Do robots really read everything?

People think the algorithm sees all.

They’re wrong.

“It depends on the job and the company.”

Entry-level roles get the digital screen. Executive suites? Usually not. Pichler says big companies use AI because the volume is unbearable. Small firms? Maybe they still have time for manual reviews. Recent surveys show less than half of organizations use AI recruiting at all. Plus referrals always slip through the front door. AI never touches those.

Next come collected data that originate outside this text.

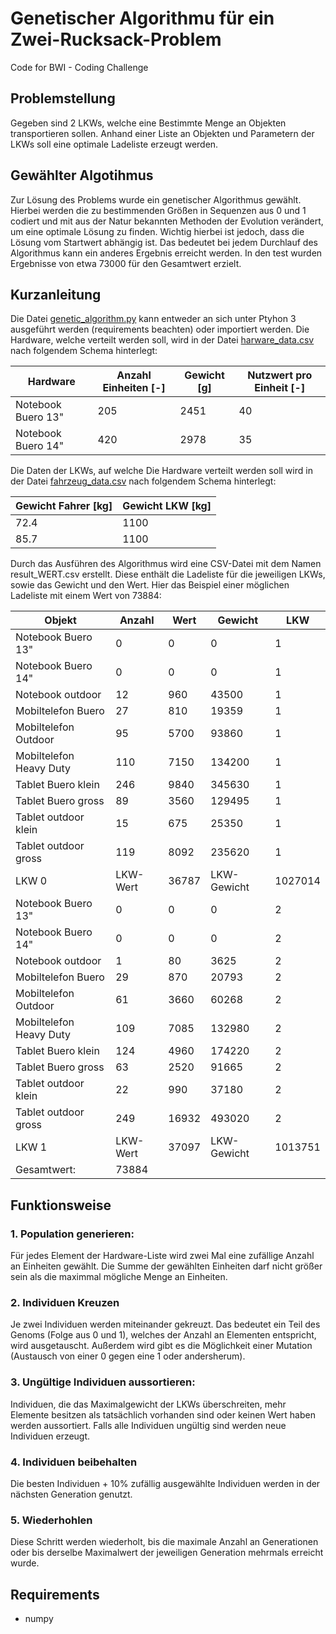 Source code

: # Genetischer Algorithmu für ein Zwei-Rucksack-Problem
Code for BWI - Coding Challenge

## Problemstellung

Gegeben sind 2 LKWs, welche eine Bestimmte Menge an Objekten transportieren sollen. Anhand einer Liste an Objekten und Parametern der LKWs soll eine optimale Ladeliste erzeugt werden.

## Gewählter Algotihmus

Zur Lösung des Problems wurde ein genetischer Algorithmus gewählt. Hierbei werden die zu bestimmenden Größen in Sequenzen aus 0 und 1 codiert und mit aus der Natur bekannten Methoden der Evolution verändert, um eine optimale Lösung zu finden. Wichtig hierbei ist jedoch, dass die Lösung vom Startwert abhängig ist. Das bedeutet bei jedem Durchlauf des Algorithmus kann ein anderes Ergebnis erreicht werden. In den test wurden Ergebnisse von etwa 73000 für den Gesamtwert erzielt.

## Kurzanleitung

Die Datei [genetic_algorithm.py](https://github.com/CeKl/Genetischer-Algorithmus/blob/master/genetic_algorithm.py) kann entweder an sich unter Ptyhon 3 ausgeführt werden (requirements beachten) oder importiert werden. Die Hardware, welche verteilt werden soll, wird in der Datei [harware_data.csv](https://github.com/CeKl/Genetischer-Algorithmus/blob/master/harware_data.csv) nach folgendem Schema hinterlegt:

| Hardware           | Anzahl Einheiten [-] | Gewicht [g] | Nutzwert pro Einheit [-] |
| ------------------ | -------------------- | ----------- | ------------------------ |
| Notebook Buero 13" | 205                  | 2451        | 40                       |
| Notebook Buero 14" | 420                  | 2978        | 35                       |

Die Daten der LKWs, auf welche Die Hardware verteilt werden soll wird in der Datei [fahrzeug_data.csv](https://github.com/CeKl/Genetischer-Algorithmus/blob/master/fahrzeug_data.csv) nach folgendem Schema hinterlegt:

| Gewicht Fahrer [kg] | Gewicht LKW [kg] |
| ------------------- | ---------------- |
| 72.4                | 1100             |
| 85.7                | 1100             |

Durch das Ausführen des Algorithmus wird eine CSV-Datei mit dem Namen result_WERT.csv erstellt. Diese enthält die Ladeliste für die jeweiligen LKWs, sowie das Gewicht und den Wert. Hier das Beispiel einer möglichen Ladeliste mit einem Wert von 73884:

| Objekt                  | Anzahl   | Wert  | Gewicht     | LKW     |
| ----------------------- | -------- | ----- | ----------- | ------- |
| Notebook Buero 13"      | 0        | 0     | 0           | 1       |
| Notebook Buero 14"      | 0        | 0     | 0           | 1       |
| Notebook outdoor        | 12       | 960   | 43500       | 1       |
| Mobiltelefon Buero      | 27       | 810   | 19359       | 1       |
| Mobiltelefon Outdoor    | 95       | 5700  | 93860       | 1       |
| Mobiltelefon Heavy Duty | 110      | 7150  | 134200      | 1       |
| Tablet Buero klein      | 246      | 9840  | 345630      | 1       |
| Tablet Buero gross      | 89       | 3560  | 129495      | 1       |
| Tablet outdoor klein    | 15       | 675   | 25350       | 1       |
| Tablet outdoor gross    | 119      | 8092  | 235620      | 1       |
| LKW 0                   | LKW-Wert | 36787 | LKW-Gewicht | 1027014 |
| Notebook Buero 13"      | 0        | 0     | 0           | 2       |
| Notebook Buero 14"      | 0        | 0     | 0           | 2       |
| Notebook outdoor        | 1        | 80    | 3625        | 2       |
| Mobiltelefon Buero      | 29       | 870   | 20793       | 2       |
| Mobiltelefon Outdoor    | 61       | 3660  | 60268       | 2       |
| Mobiltelefon Heavy Duty | 109      | 7085  | 132980      | 2       |
| Tablet Buero klein      | 124      | 4960  | 174220      | 2       |
| Tablet Buero gross      | 63       | 2520  | 91665       | 2       |
| Tablet outdoor klein    | 22       | 990   | 37180       | 2       |
| Tablet outdoor gross    | 249      | 16932 | 493020      | 2       |
| LKW 1                   | LKW-Wert | 37097 | LKW-Gewicht | 1013751 |
| Gesamtwert:             | 73884    |       |             |         |


## Funktionsweise

### 1. Population generieren:

Für jedes Element der Hardware-Liste wird zwei Mal eine zufällige Anzahl an Einheiten gewählt. Die Summe der gewählten Einheiten darf nicht größer sein als die maximmal mögliche Menge an Einheiten.

### 2. Individuen Kreuzen

Je zwei Individuen werden miteinander gekreuzt. Das bedeutet ein Teil des Genoms (Folge aus 0 und 1), welches der Anzahl an Elementen entspricht, wird ausgetauscht. Außerdem wird gibt es die Möglichkeit einer Mutation (Austausch von einer 0 gegen eine 1 oder andersherum).

### 3. Ungültige Individuen aussortieren:

Individuen, die das Maximalgewicht der LKWs überschreiten, mehr Elemente besitzen als tatsächlich vorhanden sind oder keinen Wert haben werden aussortiert. Falls alle Individuen ungültig sind werden neue Individuen erzeugt.
   
### 4. Individuen beibehalten

Die besten Individuen + 10% zufällig ausgewählte Individuen werden in der nächsten Generation genutzt.

### 5. Wiederhohlen

Diese Schritt werden wiederholt, bis die maximale Anzahl an Generationen oder bis derselbe Maximalwert der jeweiligen Generation mehrmals erreicht wurde.

## Requirements
- numpy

Does AI favor AI-written resumes?

This gets weird.

Language models are trained to sound like… language models. If your resume is generated by an LLM, it matches their training data. Some studies suggest AI tools might actually prefer content they could have written themselves.

Is it bias? Sort of.

One conference paper hinted at it. But real evidence is scarce. The tech moves faster than the research. Pichler predicts we’ll know more in two years. Right now? It’s a hunch. But a dangerous one if you ignore it.

Don’t pay strangers for optimization

Websites pop up daily promising to “optimize your CV for AI.” They charge monthly fees. They sell keywords.

Pichler’s take is blunt.

There is almost zero evidence that these vendors know what they are doing. The models change every week. Their static guides are outdated before they print. He suggests using free LLMs instead. ChatGPT or Claude. Feed them your draft. Let them argue. Don’t pay a third party to guess. It’s a waste of money. Mostly.

Tailor or starve

Want the bot to click “accept”?

Mirror the posting.

Steal the exact phrasing from the job description. Use the keywords. If the ad asks for “strategic planning,” don’t write “big picture thinking.” Use the words they programmed the system to catch.

Quantify. Numbers stick. “Managed a team of five” beats “led a group.”

And here’s the labor. You have to do it yourself first. Dump your achievements into an LLM alongside the job description. Ask it to merge them. But watch it closely. AI is lazy. It’ll hallucinate skills you don’t have if you let it run wild.

It’s not magic. It’s homework. Just with a slightly less judgmental editor.